Outline
- We believe that unhappiness is necessary to motivate ourselves
- We want our wanting to be clear; we make it clearer by increasing fear.
- Unhappiness gives us extra motivation that we don’t need.
- Since we can’t know the future, we use unhappiness because we fear making the wrong decision for our future.
- Having reasons to be unhappy reassures us that we want better.
- Ultimately, unhappiness is a motivator for achieving happiness
Introduction
In this excerpt from the 1973 Monday Night Study Groups, Bruce Di Marsico discusses more on unhappiness as a motivator.
If we are unhappy, we believe that unhappiness is necessary to motivate ourselves towards what we want more than other things we also want. We want our wanting to be clear; we make it clearer by increasing fear.
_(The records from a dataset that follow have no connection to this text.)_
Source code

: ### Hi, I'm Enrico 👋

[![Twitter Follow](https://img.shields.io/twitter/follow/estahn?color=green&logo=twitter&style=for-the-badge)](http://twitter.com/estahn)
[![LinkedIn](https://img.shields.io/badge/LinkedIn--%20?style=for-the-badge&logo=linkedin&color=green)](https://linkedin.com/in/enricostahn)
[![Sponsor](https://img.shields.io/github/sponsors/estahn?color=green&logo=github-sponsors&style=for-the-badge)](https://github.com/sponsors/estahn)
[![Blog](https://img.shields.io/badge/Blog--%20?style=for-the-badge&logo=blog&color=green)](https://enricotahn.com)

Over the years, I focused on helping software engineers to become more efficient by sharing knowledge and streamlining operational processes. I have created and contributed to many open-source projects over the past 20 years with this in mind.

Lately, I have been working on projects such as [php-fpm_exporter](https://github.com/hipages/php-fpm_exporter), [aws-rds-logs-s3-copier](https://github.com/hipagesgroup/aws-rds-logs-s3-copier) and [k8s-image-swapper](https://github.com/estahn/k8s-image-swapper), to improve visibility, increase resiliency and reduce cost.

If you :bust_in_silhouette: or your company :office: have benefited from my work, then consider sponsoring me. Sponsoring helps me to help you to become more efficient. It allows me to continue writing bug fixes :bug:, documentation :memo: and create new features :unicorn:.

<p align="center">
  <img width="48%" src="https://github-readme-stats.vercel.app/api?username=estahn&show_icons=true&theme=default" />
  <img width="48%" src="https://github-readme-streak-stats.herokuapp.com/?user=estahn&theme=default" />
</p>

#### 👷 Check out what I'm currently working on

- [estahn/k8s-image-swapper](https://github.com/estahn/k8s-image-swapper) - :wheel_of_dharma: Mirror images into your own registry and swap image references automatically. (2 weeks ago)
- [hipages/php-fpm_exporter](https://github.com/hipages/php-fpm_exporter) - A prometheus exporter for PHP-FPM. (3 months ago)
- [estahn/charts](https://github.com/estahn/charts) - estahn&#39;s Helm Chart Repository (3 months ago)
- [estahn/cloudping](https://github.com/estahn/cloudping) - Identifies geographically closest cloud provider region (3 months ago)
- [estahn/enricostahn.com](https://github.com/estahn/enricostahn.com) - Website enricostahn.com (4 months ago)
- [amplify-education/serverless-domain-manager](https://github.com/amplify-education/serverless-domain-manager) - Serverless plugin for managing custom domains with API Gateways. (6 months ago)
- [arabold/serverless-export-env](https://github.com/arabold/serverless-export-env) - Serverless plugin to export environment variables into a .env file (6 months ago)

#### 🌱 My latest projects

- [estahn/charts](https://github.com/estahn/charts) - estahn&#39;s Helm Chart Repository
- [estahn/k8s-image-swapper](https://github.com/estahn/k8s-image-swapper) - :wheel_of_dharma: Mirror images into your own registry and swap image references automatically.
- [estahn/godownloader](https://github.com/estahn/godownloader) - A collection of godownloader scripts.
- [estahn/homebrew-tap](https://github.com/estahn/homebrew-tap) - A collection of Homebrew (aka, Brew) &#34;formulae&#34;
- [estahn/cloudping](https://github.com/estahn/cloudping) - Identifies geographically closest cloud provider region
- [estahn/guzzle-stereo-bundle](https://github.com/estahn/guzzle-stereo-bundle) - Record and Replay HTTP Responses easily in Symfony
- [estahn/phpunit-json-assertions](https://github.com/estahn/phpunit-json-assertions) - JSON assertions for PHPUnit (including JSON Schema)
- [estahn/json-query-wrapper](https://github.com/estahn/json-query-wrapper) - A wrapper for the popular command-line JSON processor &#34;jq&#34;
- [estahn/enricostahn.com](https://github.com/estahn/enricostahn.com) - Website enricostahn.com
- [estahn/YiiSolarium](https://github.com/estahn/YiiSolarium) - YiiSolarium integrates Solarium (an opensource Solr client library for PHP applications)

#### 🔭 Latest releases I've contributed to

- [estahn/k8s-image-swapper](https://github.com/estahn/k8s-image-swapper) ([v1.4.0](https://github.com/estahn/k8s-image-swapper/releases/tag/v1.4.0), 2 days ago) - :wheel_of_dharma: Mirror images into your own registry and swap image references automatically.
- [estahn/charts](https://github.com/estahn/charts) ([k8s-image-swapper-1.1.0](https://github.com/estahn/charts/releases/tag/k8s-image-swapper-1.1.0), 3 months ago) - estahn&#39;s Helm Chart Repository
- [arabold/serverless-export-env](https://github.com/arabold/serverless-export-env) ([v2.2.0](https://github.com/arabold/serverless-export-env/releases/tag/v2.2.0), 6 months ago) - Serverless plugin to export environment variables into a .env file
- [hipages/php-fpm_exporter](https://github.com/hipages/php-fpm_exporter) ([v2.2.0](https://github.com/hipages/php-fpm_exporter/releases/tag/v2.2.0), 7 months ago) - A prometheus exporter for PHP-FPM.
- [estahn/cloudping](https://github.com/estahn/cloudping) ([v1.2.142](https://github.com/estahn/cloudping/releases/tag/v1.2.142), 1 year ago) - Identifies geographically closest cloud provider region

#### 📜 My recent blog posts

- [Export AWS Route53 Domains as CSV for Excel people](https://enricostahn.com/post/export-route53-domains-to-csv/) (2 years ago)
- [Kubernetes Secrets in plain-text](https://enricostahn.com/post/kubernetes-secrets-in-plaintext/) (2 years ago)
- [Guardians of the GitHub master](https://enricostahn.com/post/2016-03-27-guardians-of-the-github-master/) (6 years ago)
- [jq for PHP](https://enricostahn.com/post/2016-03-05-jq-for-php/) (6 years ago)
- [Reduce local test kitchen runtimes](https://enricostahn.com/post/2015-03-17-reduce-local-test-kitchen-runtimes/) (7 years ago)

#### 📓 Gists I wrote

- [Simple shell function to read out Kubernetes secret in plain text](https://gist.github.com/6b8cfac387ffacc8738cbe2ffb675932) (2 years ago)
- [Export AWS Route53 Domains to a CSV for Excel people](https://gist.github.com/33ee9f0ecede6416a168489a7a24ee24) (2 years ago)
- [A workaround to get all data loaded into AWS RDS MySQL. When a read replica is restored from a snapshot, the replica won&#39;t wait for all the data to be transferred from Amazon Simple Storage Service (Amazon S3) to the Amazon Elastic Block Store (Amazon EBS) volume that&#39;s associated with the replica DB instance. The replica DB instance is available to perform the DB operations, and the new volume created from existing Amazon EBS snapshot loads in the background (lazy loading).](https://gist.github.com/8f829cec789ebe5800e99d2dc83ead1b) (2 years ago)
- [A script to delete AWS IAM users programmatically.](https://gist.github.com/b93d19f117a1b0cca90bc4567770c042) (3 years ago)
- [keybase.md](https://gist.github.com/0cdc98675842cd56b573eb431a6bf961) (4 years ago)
But unhappiness gives us extra motivation that we don’t need, since we are already wanting more, what we want more!
Since we can’t know the future, we also use unhappiness to try to guarantee we make the right decision for our future. This is also unnecessary. We already know everything about the future that we know. If we want to gather more information before making a decision, we already know everything we know that would help us make the decision to gather more information before deciding.
Having reasons to be unhappy reassures us that we want better for ourselves, and so, ultimately, unhappiness is a motivator for achieving happiness. But it is unnecessary, since happiness is exactly what we want the most!
Believing that unhappiness is necessary to motivate ourselves
We want our wanting to be clear, with no alternative choices, conflicts or temptations.
The way we make it clearer is by increasing fear. Why do we ever begin that? Where did it ever start? Why do we use unhappiness at all? Why do we use unhappiness in any particular incident? Because we believe in it.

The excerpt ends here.